No matter how sophisticated the system, things happened that needed to be fixed, and decades of experience had shown that a reasonably intelligent and well-trained human being on the spot was far more cost-effective than either excessive redundancy or repeated repair missions, or even AI-controlled robotics. Add to that the fact that sophisticated equipment was more expensive than a nearly endless supply of over-educated young post-doctoral professionals eager to obtain both jobs and experience. During her first week at COFAR, when Luis had walked her through everything, she’d half-wondered if she’d ever remember it all, even with Marcel as back-up
The most frustrating part was being so close to such an array of equipment, and being able to use it so little, at least so far. That thought didn’t help Alayna’s frame of mind as she prepared for the repair mission. Almost half an hour later, she finished suiting up while breathing a high-oxygen mixture in order to accommodate the lower pressure and higher oxygen levels she’d be breathing for the next several hours – if not longer.
When she finished the suit pressurization level tests, she opened the suit comm link. “Marcel, comm check.”
“All your frequencies are clear. Ten percent loss on lowband.”
“I’m not going far enough for that to matter.”
Next came the inspection of the roller. Alayna made certain that the batteries were fully charged, then put a spare in the equipment bin. She couldn’t have done that if the break in the antenna had been another ten kilometers farther out. After that came the two prepackaged sections of polyimide film – and its embedded dipole antennas – that barely fit in the open cargo bin at the back of the roller. She couldn’t help but notice that there were only ten sections left. Still… according to the logs, sometimes years had gone by without the need for replacing antenna sections. As almost an afterthought, she added another package of antistatic wipes to the package already in the equipment bin.
Another fifteen minutes passed by the time she had the roller moving out of the lock.

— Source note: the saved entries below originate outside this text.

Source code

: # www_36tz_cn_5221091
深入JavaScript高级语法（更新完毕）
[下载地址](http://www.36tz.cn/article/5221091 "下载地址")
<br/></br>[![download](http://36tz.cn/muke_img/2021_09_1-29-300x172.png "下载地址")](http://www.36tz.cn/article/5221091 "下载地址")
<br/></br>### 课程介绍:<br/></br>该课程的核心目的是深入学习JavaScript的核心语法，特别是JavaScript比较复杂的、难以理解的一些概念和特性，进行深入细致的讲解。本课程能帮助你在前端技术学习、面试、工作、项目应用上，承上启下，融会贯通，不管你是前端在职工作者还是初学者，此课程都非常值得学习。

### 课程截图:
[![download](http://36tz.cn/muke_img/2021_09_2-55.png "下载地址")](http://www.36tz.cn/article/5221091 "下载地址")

Then she had to guide it through the maze of paths and tunnels, designed so that the rollers could reach every part of the radio-telescope antenna without rolling across any of the meter-wide polyimide swathes. Physically replacing the polyimide film would always require some travel since the rows stretched fifty kilometers in each direction, but going just fifteen wasn’t as bad as it could have been. Then, if the damage had been at forty-nine kilometers, the reduction in antenna effectiveness would have been minuscule, unlike the five percent reduction that Marcel had reported. The big problem was that replacing a hundred meters of damaged film was going to be a chore, especially since Alayna had only done one replacement of fifty meters, and that had been of aging polyimide close to the COFAR control center, and had been almost a practice repair, close as it had been to the base center.
Almost forty minutes later, she slowed the roller to a stop. From where she sat on the open vehicle, she couldn’t see any damage. “There’s no obvious impact, Marcel. Where does the damaged section start?
“Section 15.3. There should be a yellow stripe indicating where the sections join.”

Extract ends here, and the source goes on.